* What to work on: Set down all of the entries exactly, leaving nothing out.

* Entries supplied:
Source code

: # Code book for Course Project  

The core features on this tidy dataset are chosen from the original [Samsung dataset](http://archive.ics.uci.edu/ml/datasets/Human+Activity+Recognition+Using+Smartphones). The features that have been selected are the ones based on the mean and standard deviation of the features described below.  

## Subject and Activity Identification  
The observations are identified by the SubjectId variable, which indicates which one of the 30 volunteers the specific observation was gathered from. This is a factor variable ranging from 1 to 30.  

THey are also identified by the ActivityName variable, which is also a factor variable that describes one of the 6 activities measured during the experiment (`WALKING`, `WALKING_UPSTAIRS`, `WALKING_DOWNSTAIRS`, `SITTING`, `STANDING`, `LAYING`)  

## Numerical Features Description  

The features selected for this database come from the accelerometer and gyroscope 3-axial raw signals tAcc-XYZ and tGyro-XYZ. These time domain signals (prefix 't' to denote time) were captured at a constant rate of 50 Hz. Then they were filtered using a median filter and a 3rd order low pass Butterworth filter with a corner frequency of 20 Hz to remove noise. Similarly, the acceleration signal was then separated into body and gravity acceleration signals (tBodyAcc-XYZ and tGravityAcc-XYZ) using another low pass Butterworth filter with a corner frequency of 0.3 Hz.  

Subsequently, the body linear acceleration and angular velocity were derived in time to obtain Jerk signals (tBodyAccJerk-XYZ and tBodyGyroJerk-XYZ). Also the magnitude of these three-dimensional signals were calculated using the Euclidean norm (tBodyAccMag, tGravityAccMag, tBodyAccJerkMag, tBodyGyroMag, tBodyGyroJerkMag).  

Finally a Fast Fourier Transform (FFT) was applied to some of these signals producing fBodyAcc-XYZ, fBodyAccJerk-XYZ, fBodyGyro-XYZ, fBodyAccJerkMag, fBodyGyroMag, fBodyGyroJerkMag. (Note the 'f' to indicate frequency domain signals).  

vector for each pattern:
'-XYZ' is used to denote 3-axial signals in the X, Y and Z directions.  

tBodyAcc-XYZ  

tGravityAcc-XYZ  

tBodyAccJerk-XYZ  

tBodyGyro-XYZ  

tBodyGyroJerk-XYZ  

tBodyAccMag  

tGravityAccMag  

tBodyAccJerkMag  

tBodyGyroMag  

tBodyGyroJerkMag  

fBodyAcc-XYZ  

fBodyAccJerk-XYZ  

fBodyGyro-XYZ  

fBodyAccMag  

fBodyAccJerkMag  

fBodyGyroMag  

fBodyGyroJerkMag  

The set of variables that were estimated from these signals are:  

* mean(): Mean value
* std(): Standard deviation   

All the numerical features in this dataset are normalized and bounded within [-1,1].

* Output for this task:
Source code

: # Code book for Course Project  

The core features on this tidy dataset are chosen from the original [Samsung dataset](http://archive.ics.uci.edu/ml/datasets/Human+Activity+Recognition+Using+Smartphones). The features that have been selected are the ones based on the mean and standard deviation of the features described below.  

## Subject and Activity Identification  
The observations are identified by the SubjectId variable, which indicates which one of the 30 volunteers the specific observation was gathered from. This is a factor variable ranging from 1 to 30.  

THey are also identified by the ActivityName variable, which is also a factor variable that describes one of the 6 activities measured during the experiment (`WALKING`, `WALKING_UPSTAIRS`, `WALKING_DOWNSTAIRS`, `SITTING`, `STANDING`, `LAYING`)  

## Numerical Features Description  

The features selected for this database come from the accelerometer and gyroscope 3-axial raw signals tAcc-XYZ and tGyro-XYZ. These time domain signals (prefix 't' to denote time) were captured at a constant rate of 50 Hz. Then they were filtered using a median filter and a 3rd order low pass Butterworth filter with a corner frequency of 20 Hz to remove noise. Similarly, the acceleration signal was then separated into body and gravity acceleration signals (tBodyAcc-XYZ and tGravityAcc-XYZ) using another low pass Butterworth filter with a corner frequency of 0.3 Hz.  

Subsequently, the body linear acceleration and angular velocity were derived in time to obtain Jerk signals (tBodyAccJerk-XYZ and tBodyGyroJerk-XYZ). Also the magnitude of these three-dimensional signals were calculated using the Euclidean norm (tBodyAccMag, tGravityAccMag, tBodyAccJerkMag, tBodyGyroMag, tBodyGyroJerkMag).  

Finally a Fast Fourier Transform (FFT) was applied to some of these signals producing fBodyAcc-XYZ, fBodyAccJerk-XYZ, fBodyGyro-XYZ, fBodyAccJerkMag, fBodyGyroMag, fBodyGyroJerkMag. (Note the 'f' to indicate frequency domain signals).  

vector for each pattern:
'-XYZ' is used to denote 3-axial signals in the X, Y and Z directions.  

tBodyAcc-XYZ  

tGravityAcc-XYZ  

tBodyAccJerk-XYZ  

tBodyGyro-XYZ  

tBodyGyroJerk-XYZ  

tBodyAccMag  

tGravityAccMag  

tBodyAccJerkMag  

tBodyGyroMag  

tBodyGyroJerkMag  

fBodyAcc-XYZ  

fBodyAccJerk-XYZ  

fBodyGyro-XYZ  

fBodyAccMag  

fBodyAccJerkMag  

fBodyGyroMag  

fBodyGyroJerkMag  

The set of variables that were estimated from these signals are:  

* mean(): Mean value
* std(): Standard deviation   

All the numerical features in this dataset are normalized and bounded within [-1,1].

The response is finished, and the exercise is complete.